Last Updated on February 18, 2021
IRA Financial’s Adam Bergman Esq. discusses the Solo 401(k) contributions rules as an employer and how to maximize your retirement savings.
A Solo 401(k) is a retirement plan designed for the self-employed. It’s regular 401(k) plan, which you can get at most companies, however, only self-employed individuals may utilize it. If you work for yourself, or have an only-owner business (meaning no full-time employees other than a spouse or partner), you can adopt a Solo 401(k) plan for yourself. As you may know, you can contribute to the plan as both the employee (elective deferral) and the employer (profit sharing) up to the annual limits set forth by the IRS each year. In this podcast, Adam Bergman focuses on the profit sharing contribution.
What’s the Difference Between Employee and Employer Contributions?
You probably have experience contributing to a 401(k) plan as an employee. If you work for a company that offers a 401(k) retirement plan, and you have contributed to it, you are making elective deferrals, or employee contributions. You can contribute on a dollar for dollar basis of your earned income up to the IRS limit. For both 2020 and 2021, that limit is $19,500 if you are under age 50 or $26,000 if you are age 50 or older.
On the other hand, if you have a Solo 401(k), you can also make employer contributions, in addition to the employee deferral. However, these are not made on a dollar for dollar basis. Instead, they are based on a percentage of the income generated by the business. To further complicate things, the percentage is different depending on the type of business you have.
The overall limit you can make to a Solo 401(k) is $57,000 ($63,500 if age 50+) for 2020 and $58,000 ($64,000) for 2021. It’s important to keep in mind if you contribute to any other 401(k) plan, the amount you can contribute to your Solo 401(k) is less. For example, if you contribute $10,000 to a workplace plan, you can only contribute an additional $48,000 to your Solo 401(k) in 2021 if you are under age 50.
How Does the Profit Sharing Contribution Work?
As we mentioned, there are two ways to figure out how much you can contribute as the employer. You must know what type of entity your business is.

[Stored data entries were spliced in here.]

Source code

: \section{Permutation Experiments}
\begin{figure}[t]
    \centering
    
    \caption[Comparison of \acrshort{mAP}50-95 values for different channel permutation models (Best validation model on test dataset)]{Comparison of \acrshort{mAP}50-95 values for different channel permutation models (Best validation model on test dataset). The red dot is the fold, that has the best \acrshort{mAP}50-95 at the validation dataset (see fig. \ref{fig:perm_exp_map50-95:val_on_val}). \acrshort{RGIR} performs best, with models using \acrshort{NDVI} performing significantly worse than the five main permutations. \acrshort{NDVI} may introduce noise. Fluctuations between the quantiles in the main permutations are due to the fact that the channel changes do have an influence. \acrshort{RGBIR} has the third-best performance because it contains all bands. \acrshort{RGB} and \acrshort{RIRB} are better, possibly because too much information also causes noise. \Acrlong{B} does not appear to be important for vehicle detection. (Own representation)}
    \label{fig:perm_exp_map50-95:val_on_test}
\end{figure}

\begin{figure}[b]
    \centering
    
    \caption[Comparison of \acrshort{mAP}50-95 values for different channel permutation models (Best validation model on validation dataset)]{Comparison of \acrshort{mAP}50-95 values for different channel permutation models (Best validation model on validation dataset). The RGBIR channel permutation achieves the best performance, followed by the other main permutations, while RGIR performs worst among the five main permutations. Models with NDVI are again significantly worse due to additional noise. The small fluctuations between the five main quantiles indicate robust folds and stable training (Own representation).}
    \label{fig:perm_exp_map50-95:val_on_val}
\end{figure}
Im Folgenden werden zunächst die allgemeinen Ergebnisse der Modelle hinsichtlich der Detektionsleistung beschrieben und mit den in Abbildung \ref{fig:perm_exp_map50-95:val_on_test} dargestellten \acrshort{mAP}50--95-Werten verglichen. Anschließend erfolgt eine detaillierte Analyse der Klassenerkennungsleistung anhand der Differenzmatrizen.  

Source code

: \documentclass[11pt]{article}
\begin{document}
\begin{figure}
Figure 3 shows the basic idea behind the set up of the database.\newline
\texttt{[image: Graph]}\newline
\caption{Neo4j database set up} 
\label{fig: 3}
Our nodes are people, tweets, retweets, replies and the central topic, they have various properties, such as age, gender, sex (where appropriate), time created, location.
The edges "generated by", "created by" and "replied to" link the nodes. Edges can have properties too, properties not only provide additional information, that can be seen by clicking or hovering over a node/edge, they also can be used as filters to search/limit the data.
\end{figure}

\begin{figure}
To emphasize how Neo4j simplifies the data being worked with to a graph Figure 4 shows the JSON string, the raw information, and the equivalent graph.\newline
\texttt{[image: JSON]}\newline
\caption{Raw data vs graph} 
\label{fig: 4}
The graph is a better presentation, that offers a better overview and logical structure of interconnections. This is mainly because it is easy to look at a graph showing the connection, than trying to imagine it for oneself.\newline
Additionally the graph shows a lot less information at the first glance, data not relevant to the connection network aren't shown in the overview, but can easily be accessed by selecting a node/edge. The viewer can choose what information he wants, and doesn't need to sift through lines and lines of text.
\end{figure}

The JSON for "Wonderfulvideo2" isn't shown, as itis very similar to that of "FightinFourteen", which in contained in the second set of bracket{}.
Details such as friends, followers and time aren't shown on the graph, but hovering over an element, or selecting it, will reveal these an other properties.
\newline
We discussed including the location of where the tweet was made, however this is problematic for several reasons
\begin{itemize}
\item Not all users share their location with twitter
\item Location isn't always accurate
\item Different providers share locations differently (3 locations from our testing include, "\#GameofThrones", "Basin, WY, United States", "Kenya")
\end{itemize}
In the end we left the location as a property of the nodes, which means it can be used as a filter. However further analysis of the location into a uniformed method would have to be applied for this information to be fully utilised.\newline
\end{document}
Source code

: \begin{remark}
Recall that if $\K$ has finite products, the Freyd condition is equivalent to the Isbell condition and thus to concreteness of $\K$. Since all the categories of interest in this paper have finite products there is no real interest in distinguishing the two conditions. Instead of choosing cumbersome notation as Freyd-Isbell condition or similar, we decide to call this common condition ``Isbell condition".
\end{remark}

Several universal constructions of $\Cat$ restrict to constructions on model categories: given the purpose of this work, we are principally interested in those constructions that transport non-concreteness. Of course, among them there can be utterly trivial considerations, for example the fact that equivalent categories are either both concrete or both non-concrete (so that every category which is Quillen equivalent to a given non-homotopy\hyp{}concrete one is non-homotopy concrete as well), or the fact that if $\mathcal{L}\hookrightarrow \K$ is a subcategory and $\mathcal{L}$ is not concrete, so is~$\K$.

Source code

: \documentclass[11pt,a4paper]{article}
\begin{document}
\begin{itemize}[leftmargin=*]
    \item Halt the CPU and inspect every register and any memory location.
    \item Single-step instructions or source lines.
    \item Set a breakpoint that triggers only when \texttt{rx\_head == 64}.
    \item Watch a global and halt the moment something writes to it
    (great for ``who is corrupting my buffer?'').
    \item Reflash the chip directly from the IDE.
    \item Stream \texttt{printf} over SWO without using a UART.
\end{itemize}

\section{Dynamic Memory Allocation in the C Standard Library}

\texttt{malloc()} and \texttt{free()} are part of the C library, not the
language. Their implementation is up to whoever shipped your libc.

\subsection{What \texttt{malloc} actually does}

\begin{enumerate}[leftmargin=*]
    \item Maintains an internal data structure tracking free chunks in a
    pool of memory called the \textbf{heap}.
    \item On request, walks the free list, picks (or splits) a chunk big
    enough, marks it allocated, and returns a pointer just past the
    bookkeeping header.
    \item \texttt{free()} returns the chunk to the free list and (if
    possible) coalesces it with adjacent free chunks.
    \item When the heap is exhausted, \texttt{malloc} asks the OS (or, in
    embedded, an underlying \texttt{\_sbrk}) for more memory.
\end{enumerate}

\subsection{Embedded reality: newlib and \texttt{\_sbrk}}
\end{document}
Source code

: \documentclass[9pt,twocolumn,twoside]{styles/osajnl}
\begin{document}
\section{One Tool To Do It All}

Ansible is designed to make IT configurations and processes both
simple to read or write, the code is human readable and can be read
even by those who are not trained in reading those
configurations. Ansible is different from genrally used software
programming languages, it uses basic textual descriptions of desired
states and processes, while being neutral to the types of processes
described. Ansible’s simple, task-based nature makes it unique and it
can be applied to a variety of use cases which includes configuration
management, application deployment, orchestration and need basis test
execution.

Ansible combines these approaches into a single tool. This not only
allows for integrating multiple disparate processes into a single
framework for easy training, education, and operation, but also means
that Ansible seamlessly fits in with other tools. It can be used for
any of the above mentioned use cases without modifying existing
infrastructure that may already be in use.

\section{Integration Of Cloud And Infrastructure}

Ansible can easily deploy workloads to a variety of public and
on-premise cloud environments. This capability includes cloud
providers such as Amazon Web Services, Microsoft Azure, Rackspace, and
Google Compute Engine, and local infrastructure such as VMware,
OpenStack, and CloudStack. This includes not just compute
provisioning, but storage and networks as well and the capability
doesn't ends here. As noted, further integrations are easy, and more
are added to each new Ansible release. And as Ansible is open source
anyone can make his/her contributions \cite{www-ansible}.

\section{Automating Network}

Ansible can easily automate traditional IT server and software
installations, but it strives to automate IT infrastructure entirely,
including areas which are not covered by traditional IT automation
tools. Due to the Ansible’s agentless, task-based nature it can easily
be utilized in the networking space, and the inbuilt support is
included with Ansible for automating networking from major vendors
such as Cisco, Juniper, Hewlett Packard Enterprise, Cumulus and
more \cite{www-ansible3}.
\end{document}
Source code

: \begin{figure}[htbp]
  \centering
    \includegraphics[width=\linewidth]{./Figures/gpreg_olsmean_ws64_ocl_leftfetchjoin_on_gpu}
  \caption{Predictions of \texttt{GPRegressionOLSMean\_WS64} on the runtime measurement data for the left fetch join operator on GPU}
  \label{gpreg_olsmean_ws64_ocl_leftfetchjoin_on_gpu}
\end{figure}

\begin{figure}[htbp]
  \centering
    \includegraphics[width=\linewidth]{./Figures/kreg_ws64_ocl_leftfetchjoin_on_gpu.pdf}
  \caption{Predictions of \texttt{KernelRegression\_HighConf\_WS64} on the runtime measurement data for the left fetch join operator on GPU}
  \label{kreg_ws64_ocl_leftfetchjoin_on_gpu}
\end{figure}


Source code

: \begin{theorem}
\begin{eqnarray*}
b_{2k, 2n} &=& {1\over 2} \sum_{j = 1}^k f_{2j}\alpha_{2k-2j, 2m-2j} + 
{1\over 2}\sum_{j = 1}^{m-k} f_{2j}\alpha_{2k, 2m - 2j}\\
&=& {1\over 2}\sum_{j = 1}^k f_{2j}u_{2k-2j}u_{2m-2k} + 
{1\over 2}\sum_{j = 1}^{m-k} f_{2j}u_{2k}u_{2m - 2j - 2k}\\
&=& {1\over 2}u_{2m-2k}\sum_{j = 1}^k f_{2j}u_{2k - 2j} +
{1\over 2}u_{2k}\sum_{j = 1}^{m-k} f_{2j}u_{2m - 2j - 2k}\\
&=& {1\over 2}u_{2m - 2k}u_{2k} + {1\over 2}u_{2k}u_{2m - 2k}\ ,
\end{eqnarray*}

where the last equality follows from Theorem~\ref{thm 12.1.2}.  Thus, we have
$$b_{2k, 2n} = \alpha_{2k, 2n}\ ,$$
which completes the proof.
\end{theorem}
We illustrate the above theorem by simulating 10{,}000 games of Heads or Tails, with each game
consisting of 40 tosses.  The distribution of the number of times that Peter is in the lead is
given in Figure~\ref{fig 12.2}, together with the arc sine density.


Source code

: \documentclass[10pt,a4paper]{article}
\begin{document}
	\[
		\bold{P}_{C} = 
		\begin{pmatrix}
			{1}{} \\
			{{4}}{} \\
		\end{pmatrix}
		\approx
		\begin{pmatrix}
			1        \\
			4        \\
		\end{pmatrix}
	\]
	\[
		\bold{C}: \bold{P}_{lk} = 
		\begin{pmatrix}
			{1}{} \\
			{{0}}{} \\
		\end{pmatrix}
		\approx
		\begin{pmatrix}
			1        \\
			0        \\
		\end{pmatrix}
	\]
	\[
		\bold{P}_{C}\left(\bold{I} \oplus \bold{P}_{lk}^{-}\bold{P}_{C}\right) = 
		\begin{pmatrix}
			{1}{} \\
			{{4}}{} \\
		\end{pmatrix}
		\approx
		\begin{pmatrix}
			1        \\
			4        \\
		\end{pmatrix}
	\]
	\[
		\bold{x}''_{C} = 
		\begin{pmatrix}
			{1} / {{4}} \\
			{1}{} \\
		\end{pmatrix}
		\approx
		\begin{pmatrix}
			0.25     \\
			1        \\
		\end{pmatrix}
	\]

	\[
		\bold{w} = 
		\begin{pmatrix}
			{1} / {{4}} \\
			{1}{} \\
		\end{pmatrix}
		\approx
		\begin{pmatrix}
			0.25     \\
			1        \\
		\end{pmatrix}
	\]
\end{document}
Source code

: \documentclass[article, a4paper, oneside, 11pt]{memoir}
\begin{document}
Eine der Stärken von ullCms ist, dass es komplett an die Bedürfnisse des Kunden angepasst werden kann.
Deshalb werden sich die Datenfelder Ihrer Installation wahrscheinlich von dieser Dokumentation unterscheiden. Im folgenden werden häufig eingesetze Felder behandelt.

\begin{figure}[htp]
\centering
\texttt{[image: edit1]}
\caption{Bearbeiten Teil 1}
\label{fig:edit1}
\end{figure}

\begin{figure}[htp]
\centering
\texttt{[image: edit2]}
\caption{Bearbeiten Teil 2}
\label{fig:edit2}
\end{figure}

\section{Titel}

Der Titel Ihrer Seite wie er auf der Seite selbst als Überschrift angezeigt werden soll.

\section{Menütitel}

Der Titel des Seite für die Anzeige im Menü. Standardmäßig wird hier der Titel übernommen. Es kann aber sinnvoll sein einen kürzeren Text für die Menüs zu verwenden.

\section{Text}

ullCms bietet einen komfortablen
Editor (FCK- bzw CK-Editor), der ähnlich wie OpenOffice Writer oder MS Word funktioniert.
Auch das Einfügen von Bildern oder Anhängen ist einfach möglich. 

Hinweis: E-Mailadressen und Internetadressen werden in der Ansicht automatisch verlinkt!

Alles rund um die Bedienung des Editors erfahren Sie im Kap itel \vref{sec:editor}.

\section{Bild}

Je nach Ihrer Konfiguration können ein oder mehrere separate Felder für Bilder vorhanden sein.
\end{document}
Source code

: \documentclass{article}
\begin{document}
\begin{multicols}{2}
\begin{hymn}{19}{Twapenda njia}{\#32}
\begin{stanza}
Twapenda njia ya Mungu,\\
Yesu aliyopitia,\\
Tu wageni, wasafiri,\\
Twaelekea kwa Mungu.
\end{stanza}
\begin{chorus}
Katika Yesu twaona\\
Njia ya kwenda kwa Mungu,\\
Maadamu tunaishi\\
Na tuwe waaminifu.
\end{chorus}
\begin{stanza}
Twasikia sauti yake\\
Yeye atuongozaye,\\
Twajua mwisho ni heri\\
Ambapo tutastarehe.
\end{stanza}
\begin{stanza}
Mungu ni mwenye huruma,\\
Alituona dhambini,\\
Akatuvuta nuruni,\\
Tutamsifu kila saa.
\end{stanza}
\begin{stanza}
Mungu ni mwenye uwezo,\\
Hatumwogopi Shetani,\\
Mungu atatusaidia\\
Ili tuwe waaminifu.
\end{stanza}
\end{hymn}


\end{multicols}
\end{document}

S or C Corporation or LLC Taxed as a Corporation
If your business is a corporation (or an LLC that is taxed as one) you can contribute up to 25% of the W-2 earnings of the business. Assuming you max out your elective deferral, you can contribute another $37,500 for 2020 or $38,500 for 2021 as the employer. For example, if you earned $100,000 from your business, you can contribute $19,500 as the employer, plus $25,000 as the employer. This means the maximum you can contribute to the plan is $44,500.
Sole Proprietorship, Partnership or LLC Taxed as Sole Prop.
Sole proprietors and partnerships are treated a bit differently. You can contribute up to 20% of “net adjusted business profits.” Essentially, you take you gross self-employment income and subtract your business expenses. Then, you subtract half of the self-employment tax. The IRS has a handy guide to figure out this amount. Again, you cannot contribute more than you earn on the year or exceed the annual limit.
What About a Spouse?
If your spouse also works at the business which sponsors the Solo 401(k), he or she can also make contributions to the plan. Now, if you both take a similar salary, you can make virtually the same contributions. However, if one spouse makes significantly more than the other, you have options.
For example if one spouse makes $200,000 and the other makes $50,000. The higher earner can max out his or her Solo 401(k) contributions. However, the spouse making $50,000 cannot fully max out contributions. Instead, you can combine the two salaries and determine how much you can contribute as the employers. Once you have that number, in this case, it’s $62,500 based on 25%, you can split up the employer contribution between the two spouses. The higher earner can still max out his or her contributions, however, there’s enough leftover for the lower earner to contribute more to the plan.
It’s important to understand the Solo 401(k) employer contribution rules. If you wish to supersize your retirement savings, and you are self-employed, the Solo 401(k) plan is the way to go!